Classical Islamic civilization produced scholars like al-Biruni, who studied Sanskrit and wrote competently about the philosophy of Vedanta. They were rooted in their own “Islamic” perspective, but they were not afraid of the complexity of the world. They could encounter new ideas and ways of life without fear that they would lose their faith and practice in the process. The Muslims of 1433 A.H., en masse, have lost that. We are a reactionary and fearful religious community, and that creates a spiritual discourse which smacks of hypocrisy. We are obsessed with quotations in Arabic, and jump on people if they put eternal truths in their own idiom. There are even some Muslims who are so afraid of the Islamic legacy in the Arabic language that they feel the need to re-edit classical books, and be on the constant lookout for that which is suspicious or of foreign origin. May God guide those people, really. It is pathetic, when you really think about it: the reactionary literalism of a dying civilization. If we really have the Universal Truth at our fingertips, then what is there to fear about stock markets, Jay Z, Hindu theology, and whatever else exists in Earth?! We should be able to embrace everything, sift the true from the false, clarify the right from the wrong, and live as confident, spiritual leaders amongst humanity. Otherwise, we are just the chewed up remnants of modernity, divorced from ourselves and excluded from agency.

I need to walk in this direction, because as Amir Sulaiman stated more eloquently than I can, it is sad to pretend you are sick with the diseases of others. Perhaps when I converted, I caught a little bit of this global contagion, but with the medicine of the saints, I’ve returned to myself and need to move on.
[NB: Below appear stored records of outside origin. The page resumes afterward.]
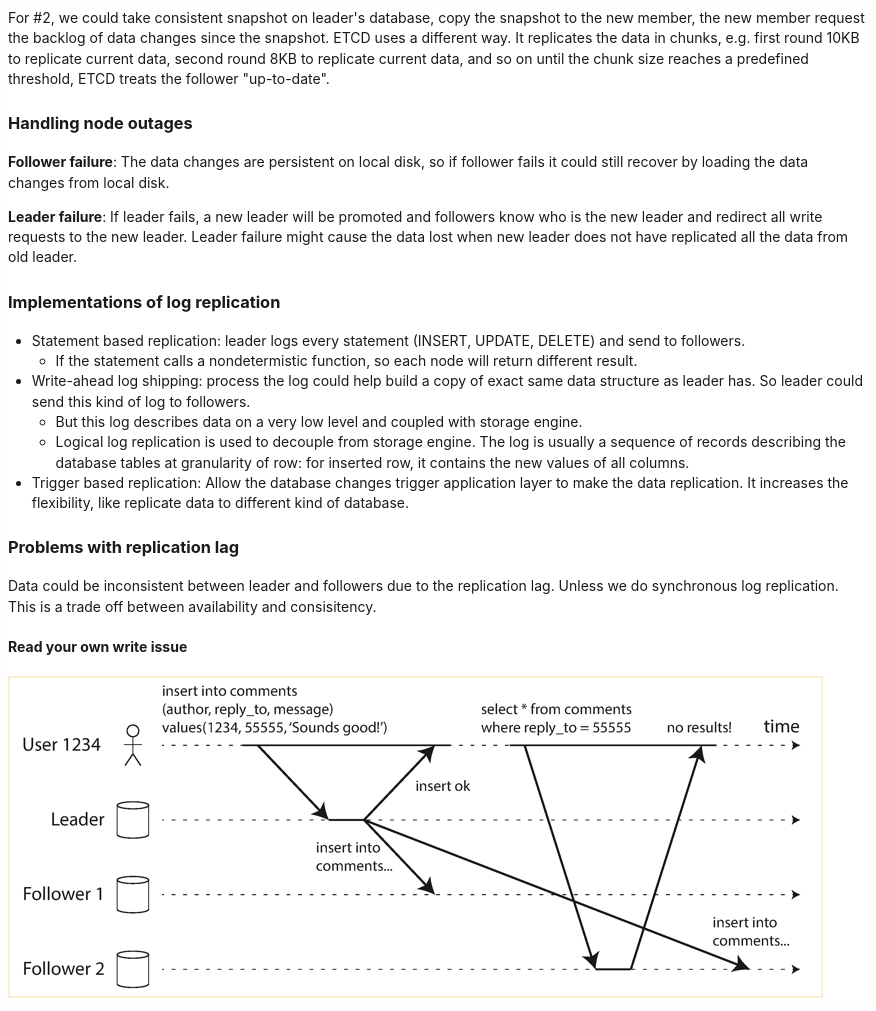 For #2, we could take consistent snapshot on leader's database, copy the snapshot to the new member, the new member
request the backlog of data changes since the snapshot. ETCD uses a different way. It replicates the data in chunks,
e.g. first round 10KB to replicate current data, second round 8KB to replicate current data, and so on until the chunk
size reaches a predefined threshold, ETCD treats the follower "up-to-date".

### Handling node outages

**Follower failure**: The data changes are persistent on local disk, so if follower fails it could still recover by
loading the data changes from local disk.

**Leader failure**: If leader fails, a new leader will be promoted and followers know who is the new leader and redirect
all write requests to the new leader. Leader failure might cause the data lost when new leader does not have replicated
all the data from old leader.

### Implementations of log replication

- Statement based replication: leader logs every statement (INSERT, UPDATE, DELETE) and send to followers.
  - If the statement calls a nondetermistic function, so each node will return different result.
- Write-ahead log shipping: process the log could help build a copy of exact same data structure as leader has. So leader
  could send this kind of log to followers.
  - But this log describes data on a very low level and coupled with storage engine.
  - Logical log replication is used to decouple from storage engine. The log is usually a sequence of records describing
    the database tables at granularity of row: for inserted row, it contains the new values of all columns.
- Trigger based replication: Allow the database changes trigger application layer to make the data replication.
  It increases the flexibility, like replicate data to different kind of database.

### Problems with replication lag

Data could be inconsistent between leader and followers due to the replication lag. Unless we do synchronous log replication.
This is a trade off between availability and consisitency.

#### Read your own write issue

![read-you-own-write](./resources/read-your-own-write.png)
I’ve got my own issues to work through, and I trust my spiritual advisors to help me improve, if God wills. But I know now that I can no longer live and study and write and preach as if Islam is in jeopardy in any way. If Islam is the path of submission to the All-Powerful (al-Qadir), then to worry about the health of the path is to assume that you have a power to protect it that God does not have, which is a textbook example of shirk.

Islam is about uncovering who we are: servants of God. It is not a tribe, nor a system, nor an ideology, nor a unified political entity. It is a way of looking at the universe, it is a way of living and dying, it is about seriously listening to the One who is All-Hearing, All-Seeing. It is something we have always known, deep in our hearts, and it is about all of our dreams and hopes for the future. Conversion is about outward forms – I am interested in the realities that make those forms even worth caring about.